Stored entries:
● ● ●
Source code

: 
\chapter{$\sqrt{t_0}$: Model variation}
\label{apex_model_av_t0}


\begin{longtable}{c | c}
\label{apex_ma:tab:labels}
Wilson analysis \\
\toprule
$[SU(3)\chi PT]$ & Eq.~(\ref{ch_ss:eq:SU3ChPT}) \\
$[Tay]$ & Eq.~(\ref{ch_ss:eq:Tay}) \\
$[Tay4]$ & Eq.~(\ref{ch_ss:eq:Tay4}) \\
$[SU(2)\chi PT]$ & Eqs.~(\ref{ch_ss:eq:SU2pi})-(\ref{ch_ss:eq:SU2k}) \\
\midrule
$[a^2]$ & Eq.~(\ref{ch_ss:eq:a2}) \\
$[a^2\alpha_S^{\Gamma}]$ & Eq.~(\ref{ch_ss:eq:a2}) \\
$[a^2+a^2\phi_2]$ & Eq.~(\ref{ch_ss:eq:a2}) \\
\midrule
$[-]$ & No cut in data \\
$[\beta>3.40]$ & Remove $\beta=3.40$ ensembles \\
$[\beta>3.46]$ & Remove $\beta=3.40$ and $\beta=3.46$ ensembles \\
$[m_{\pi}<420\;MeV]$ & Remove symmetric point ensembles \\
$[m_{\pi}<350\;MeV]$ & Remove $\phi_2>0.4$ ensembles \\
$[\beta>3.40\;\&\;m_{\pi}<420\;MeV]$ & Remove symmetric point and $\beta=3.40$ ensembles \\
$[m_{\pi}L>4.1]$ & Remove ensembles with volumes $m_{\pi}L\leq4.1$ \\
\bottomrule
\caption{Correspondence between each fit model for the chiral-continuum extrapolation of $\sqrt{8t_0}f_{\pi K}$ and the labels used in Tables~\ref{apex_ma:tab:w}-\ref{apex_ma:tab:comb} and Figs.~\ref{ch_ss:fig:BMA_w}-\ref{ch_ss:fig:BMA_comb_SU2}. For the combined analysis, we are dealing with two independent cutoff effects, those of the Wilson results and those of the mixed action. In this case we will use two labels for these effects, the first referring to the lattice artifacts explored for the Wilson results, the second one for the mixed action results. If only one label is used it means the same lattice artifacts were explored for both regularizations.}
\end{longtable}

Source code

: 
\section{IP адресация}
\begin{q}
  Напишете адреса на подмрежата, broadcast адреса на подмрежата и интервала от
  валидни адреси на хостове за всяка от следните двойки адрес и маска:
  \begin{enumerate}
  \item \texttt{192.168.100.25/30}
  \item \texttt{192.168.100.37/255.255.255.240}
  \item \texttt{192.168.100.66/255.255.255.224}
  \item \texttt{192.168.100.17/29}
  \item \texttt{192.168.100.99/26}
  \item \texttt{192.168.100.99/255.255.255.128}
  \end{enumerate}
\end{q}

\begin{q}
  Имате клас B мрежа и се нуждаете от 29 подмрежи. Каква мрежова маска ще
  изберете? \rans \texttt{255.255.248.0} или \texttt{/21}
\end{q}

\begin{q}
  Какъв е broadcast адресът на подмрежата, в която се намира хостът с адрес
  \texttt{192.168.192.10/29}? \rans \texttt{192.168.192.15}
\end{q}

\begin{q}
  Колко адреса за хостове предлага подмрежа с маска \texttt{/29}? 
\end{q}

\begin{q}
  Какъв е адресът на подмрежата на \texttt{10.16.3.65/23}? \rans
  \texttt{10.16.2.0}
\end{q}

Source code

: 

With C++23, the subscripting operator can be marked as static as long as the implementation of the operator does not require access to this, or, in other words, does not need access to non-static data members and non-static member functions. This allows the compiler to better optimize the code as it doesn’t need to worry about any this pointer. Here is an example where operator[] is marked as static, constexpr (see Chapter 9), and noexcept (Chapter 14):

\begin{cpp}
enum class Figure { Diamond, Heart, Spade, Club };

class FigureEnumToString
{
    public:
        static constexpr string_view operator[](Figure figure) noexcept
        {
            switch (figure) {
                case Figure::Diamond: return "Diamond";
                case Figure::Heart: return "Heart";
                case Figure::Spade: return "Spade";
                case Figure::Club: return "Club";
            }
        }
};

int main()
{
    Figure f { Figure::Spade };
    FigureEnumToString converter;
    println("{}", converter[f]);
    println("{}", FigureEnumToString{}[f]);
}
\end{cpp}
● ● ●
▸ Problem requirements
The first line of the entries, the line with "cut in data \\", and every line between them should be retyped exactly, and nothing else.

▸ Result for this exercise
Source code

: 
\chapter{$\sqrt{t_0}$: Model variation}
\label{apex_model_av_t0}


\begin{longtable}{c | c}
\label{apex_ma:tab:labels}
Wilson analysis \\
\toprule
$[SU(3)\chi PT]$ & Eq.~(\ref{ch_ss:eq:SU3ChPT}) \\
$[Tay]$ & Eq.~(\ref{ch_ss:eq:Tay}) \\
$[Tay4]$ & Eq.~(\ref{ch_ss:eq:Tay4}) \\
$[SU(2)\chi PT]$ & Eqs.~(\ref{ch_ss:eq:SU2pi})-(\ref{ch_ss:eq:SU2k}) \\
\midrule
$[a^2]$ & Eq.~(\ref{ch_ss:eq:a2}) \\
$[a^2\alpha_S^{\Gamma}]$ & Eq.~(\ref{ch_ss:eq:a2}) \\
$[a^2+a^2\phi_2]$ & Eq.~(\ref{ch_ss:eq:a2}) \\
\midrule
$[-]$ & No cut in data \\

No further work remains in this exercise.